Brief:
Produce an exact transcription of every entry.

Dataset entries
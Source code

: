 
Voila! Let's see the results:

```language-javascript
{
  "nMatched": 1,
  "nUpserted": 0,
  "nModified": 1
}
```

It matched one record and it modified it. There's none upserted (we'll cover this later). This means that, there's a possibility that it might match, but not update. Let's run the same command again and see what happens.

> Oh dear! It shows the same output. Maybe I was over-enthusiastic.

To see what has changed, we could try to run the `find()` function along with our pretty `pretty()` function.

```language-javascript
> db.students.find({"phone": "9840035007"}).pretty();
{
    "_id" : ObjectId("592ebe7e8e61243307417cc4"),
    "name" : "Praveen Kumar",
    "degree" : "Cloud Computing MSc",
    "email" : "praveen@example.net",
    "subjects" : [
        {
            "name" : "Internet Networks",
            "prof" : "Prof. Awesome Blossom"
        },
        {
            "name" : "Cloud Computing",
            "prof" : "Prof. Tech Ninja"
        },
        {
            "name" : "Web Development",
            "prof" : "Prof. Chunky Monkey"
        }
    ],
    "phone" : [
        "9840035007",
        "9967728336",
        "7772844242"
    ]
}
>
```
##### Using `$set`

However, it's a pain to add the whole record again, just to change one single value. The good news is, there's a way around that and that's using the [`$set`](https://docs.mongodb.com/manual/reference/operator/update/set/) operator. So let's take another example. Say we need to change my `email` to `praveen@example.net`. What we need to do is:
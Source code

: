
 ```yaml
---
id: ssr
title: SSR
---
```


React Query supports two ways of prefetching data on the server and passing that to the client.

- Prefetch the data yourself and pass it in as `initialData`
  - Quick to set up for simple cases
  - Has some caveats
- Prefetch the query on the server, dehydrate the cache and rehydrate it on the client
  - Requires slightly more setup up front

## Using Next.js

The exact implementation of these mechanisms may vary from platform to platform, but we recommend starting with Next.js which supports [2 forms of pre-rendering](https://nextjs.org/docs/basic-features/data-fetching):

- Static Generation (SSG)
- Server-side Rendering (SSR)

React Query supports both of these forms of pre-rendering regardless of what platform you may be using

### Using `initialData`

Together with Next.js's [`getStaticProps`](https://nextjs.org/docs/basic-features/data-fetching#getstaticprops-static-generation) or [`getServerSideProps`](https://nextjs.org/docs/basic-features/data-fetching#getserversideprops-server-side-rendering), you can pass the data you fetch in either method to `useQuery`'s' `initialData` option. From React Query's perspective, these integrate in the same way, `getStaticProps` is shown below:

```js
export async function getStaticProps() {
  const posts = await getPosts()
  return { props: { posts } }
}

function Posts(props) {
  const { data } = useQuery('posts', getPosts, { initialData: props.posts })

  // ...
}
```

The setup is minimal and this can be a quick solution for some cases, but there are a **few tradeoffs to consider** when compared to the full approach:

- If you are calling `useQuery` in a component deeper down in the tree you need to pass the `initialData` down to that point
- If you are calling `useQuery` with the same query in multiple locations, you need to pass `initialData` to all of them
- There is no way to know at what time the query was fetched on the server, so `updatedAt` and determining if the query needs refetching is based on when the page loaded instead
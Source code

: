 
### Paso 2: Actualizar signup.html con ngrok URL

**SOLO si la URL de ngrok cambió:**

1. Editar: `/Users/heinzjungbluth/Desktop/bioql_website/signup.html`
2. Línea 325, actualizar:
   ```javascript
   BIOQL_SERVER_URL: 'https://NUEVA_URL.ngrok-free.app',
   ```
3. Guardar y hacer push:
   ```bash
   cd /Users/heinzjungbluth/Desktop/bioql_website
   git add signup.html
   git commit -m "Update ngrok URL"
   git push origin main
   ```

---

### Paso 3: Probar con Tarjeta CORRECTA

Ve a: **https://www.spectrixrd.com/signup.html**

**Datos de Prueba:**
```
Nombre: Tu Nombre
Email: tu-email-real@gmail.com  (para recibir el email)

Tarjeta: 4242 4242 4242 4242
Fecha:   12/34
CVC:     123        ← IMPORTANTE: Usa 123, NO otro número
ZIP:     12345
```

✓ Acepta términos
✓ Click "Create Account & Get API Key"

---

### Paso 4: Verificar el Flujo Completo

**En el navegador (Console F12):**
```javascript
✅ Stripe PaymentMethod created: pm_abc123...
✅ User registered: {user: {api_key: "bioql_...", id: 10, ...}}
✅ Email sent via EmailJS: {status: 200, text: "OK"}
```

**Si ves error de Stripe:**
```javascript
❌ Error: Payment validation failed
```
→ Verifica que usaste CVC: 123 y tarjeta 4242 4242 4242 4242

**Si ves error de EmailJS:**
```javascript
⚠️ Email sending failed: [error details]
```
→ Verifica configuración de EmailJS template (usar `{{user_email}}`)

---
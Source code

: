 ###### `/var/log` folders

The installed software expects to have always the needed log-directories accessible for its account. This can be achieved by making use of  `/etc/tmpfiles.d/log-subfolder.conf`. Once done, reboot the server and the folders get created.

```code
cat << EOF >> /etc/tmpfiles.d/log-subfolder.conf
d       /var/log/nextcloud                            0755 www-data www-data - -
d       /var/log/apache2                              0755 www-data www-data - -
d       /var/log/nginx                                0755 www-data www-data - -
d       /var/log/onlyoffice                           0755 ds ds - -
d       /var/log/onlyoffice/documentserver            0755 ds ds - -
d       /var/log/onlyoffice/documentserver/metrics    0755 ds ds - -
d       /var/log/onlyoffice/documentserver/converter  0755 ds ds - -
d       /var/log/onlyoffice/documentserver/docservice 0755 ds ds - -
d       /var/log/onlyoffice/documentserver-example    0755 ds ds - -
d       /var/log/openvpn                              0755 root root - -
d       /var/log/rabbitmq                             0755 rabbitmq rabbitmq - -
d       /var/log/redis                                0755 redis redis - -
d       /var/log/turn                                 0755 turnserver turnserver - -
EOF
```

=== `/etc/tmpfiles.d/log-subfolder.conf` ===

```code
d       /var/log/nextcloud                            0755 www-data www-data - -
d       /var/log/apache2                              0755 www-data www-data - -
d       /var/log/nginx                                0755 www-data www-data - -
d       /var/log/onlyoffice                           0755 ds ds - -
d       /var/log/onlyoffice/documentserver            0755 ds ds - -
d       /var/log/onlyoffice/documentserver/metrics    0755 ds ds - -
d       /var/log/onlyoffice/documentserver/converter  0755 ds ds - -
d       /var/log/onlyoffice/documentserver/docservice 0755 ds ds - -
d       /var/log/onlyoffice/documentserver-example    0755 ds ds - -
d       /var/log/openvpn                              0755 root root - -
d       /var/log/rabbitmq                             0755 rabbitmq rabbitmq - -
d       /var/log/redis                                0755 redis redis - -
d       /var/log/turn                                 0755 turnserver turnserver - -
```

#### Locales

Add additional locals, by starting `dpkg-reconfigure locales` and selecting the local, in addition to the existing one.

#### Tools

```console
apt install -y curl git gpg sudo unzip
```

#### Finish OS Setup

Written answer:
Source code

: 
Voila! Let's see the results:

```language-javascript
{
  "nMatched": 1,
  "nUpserted": 0,
  "nModified": 1
}
```

It matched one record and it modified it. There's none upserted (we'll cover this later). This means that, there's a possibility that it might match, but not update. Let's run the same command again and see what happens.

> Oh dear! It shows the same output. Maybe I was over-enthusiastic.

To see what has changed, we could try to run the `find()` function along with our pretty `pretty()` function.

```language-javascript
> db.students.find({"phone": "9840035007"}).pretty();
{
    "_id" : ObjectId("592ebe7e8e61243307417cc4"),
    "name" : "Praveen Kumar",
    "degree" : "Cloud Computing MSc",
    "email" : "praveen@example.net",
    "subjects" : [
        {
            "name" : "Internet Networks",
            "prof" : "Prof. Awesome Blossom"
        },
        {
            "name" : "Cloud Computing",
            "prof" : "Prof. Tech Ninja"
        },
        {
            "name" : "Web Development",
            "prof" : "Prof. Chunky Monkey"
        }
    ],
    "phone" : [
        "9840035007",
        "9967728336",
        "7772844242"
    ]
}
>
```
##### Using `$set`

However, it's a pain to add the whole record again, just to change one single value. The good news is, there's a way around that and that's using the [`$set`](https://docs.mongodb.com/manual/reference/operator/update/set/) operator. So let's take another example. Say we need to change my `email` to `praveen@example.net`. What we need to do is:
Source code

:
 ```yaml
---
id: ssr
title: SSR
---
```


React Query supports two ways of prefetching data on the server and passing that to the client.

- Prefetch the data yourself and pass it in as `initialData`
  - Quick to set up for simple cases
  - Has some caveats
- Prefetch the query on the server, dehydrate the cache and rehydrate it on the client
  - Requires slightly more setup up front

## Using Next.js

The exact implementation of these mechanisms may vary from platform to platform, but we recommend starting with Next.js which supports [2 forms of pre-rendering](https://nextjs.org/docs/basic-features/data-fetching):

- Static Generation (SSG)
- Server-side Rendering (SSR)

React Query supports both of these forms of pre-rendering regardless of what platform you may be using

### Using `initialData`

Together with Next.js's [`getStaticProps`](https://nextjs.org/docs/basic-features/data-fetching#getstaticprops-static-generation) or [`getServerSideProps`](https://nextjs.org/docs/basic-features/data-fetching#getserversideprops-server-side-rendering), you can pass the data you fetch in either method to `useQuery`'s' `initialData` option. From React Query's perspective, these integrate in the same way, `getStaticProps` is shown below:

```js
export async function getStaticProps() {
  const posts = await getPosts()
  return { props: { posts } }
}

function Posts(props) {
  const { data } = useQuery('posts', getPosts, { initialData: props.posts })

  // ...
}
```

The setup is minimal and this can be a quick solution for some cases, but there are a **few tradeoffs to consider** when compared to the full approach:

- If you are calling `useQuery` in a component deeper down in the tree you need to pass the `initialData` down to that point
- If you are calling `useQuery` with the same query in multiple locations, you need to pass `initialData` to all of them
- There is no way to know at what time the query was fetched on the server, so `updatedAt` and determining if the query needs refetching is based on when the page loaded instead
Source code

: 
### Paso 2: Actualizar signup.html con ngrok URL

**SOLO si la URL de ngrok cambió:**

1. Editar: `/Users/heinzjungbluth/Desktop/bioql_website/signup.html`
2. Línea 325, actualizar:
   ```javascript
   BIOQL_SERVER_URL: 'https://NUEVA_URL.ngrok-free.app',
   ```
3. Guardar y hacer push:
   ```bash
   cd /Users/heinzjungbluth/Desktop/bioql_website
   git add signup.html
   git commit -m "Update ngrok URL"
   git push origin main
   ```

---

### Paso 3: Probar con Tarjeta CORRECTA

Ve a: **https://www.spectrixrd.com/signup.html**

**Datos de Prueba:**
```
Nombre: Tu Nombre
Email: tu-email-real@gmail.com  (para recibir el email)

Tarjeta: 4242 4242 4242 4242
Fecha:   12/34
CVC:     123        ← IMPORTANTE: Usa 123, NO otro número
ZIP:     12345
```

✓ Acepta términos
✓ Click "Create Account & Get API Key"

---

### Paso 4: Verificar el Flujo Completo

**En el navegador (Console F12):**
```javascript
✅ Stripe PaymentMethod created: pm_abc123...
✅ User registered: {user: {api_key: "bioql_...", id: 10, ...}}
✅ Email sent via EmailJS: {status: 200, text: "OK"}
```

**Si ves error de Stripe:**
```javascript
❌ Error: Payment validation failed
```
→ Verifica que usaste CVC: 123 y tarjeta 4242 4242 4242 4242

**Si ves error de EmailJS:**
```javascript
⚠️ Email sending failed: [error details]
```
→ Verifica configuración de EmailJS template (usar `{{user_email}}`)

---
Source code

: ###### `/var/log` folders

The installed software expects to have always the needed log-directories accessible for its account. This can be achieved by making use of  `/etc/tmpfiles.d/log-subfolder.conf`. Once done, reboot the server and the folders get created.

```code
cat << EOF >> /etc/tmpfiles.d/log-subfolder.conf
d       /var/log/nextcloud                            0755 www-data www-data - -
d       /var/log/apache2                              0755 www-data www-data - -
d       /var/log/nginx                                0755 www-data www-data - -
d       /var/log/onlyoffice                           0755 ds ds - -
d       /var/log/onlyoffice/documentserver            0755 ds ds - -
d       /var/log/onlyoffice/documentserver/metrics    0755 ds ds - -
d       /var/log/onlyoffice/documentserver/converter  0755 ds ds - -
d       /var/log/onlyoffice/documentserver/docservice 0755 ds ds - -
d       /var/log/onlyoffice/documentserver-example    0755 ds ds - -
d       /var/log/openvpn                              0755 root root - -
d       /var/log/rabbitmq                             0755 rabbitmq rabbitmq - -
d       /var/log/redis                                0755 redis redis - -
d       /var/log/turn                                 0755 turnserver turnserver - -
EOF
```

=== `/etc/tmpfiles.d/log-subfolder.conf` ===

```code
d       /var/log/nextcloud                            0755 www-data www-data - -
d       /var/log/apache2                              0755 www-data www-data - -
d       /var/log/nginx                                0755 www-data www-data - -
d       /var/log/onlyoffice                           0755 ds ds - -
d       /var/log/onlyoffice/documentserver            0755 ds ds - -
d       /var/log/onlyoffice/documentserver/metrics    0755 ds ds - -
d       /var/log/onlyoffice/documentserver/converter  0755 ds ds - -
d       /var/log/onlyoffice/documentserver/docservice 0755 ds ds - -
d       /var/log/onlyoffice/documentserver-example    0755 ds ds - -
d       /var/log/openvpn                              0755 root root - -
d       /var/log/rabbitmq                             0755 rabbitmq rabbitmq - -
d       /var/log/redis                                0755 redis redis - -
d       /var/log/turn                                 0755 turnserver turnserver - -
```

#### Locales

Add additional locals, by starting `dpkg-reconfigure locales` and selecting the local, in addition to the existing one.

#### Tools

```console
apt install -y curl git gpg sudo unzip
```

#### Finish OS Setup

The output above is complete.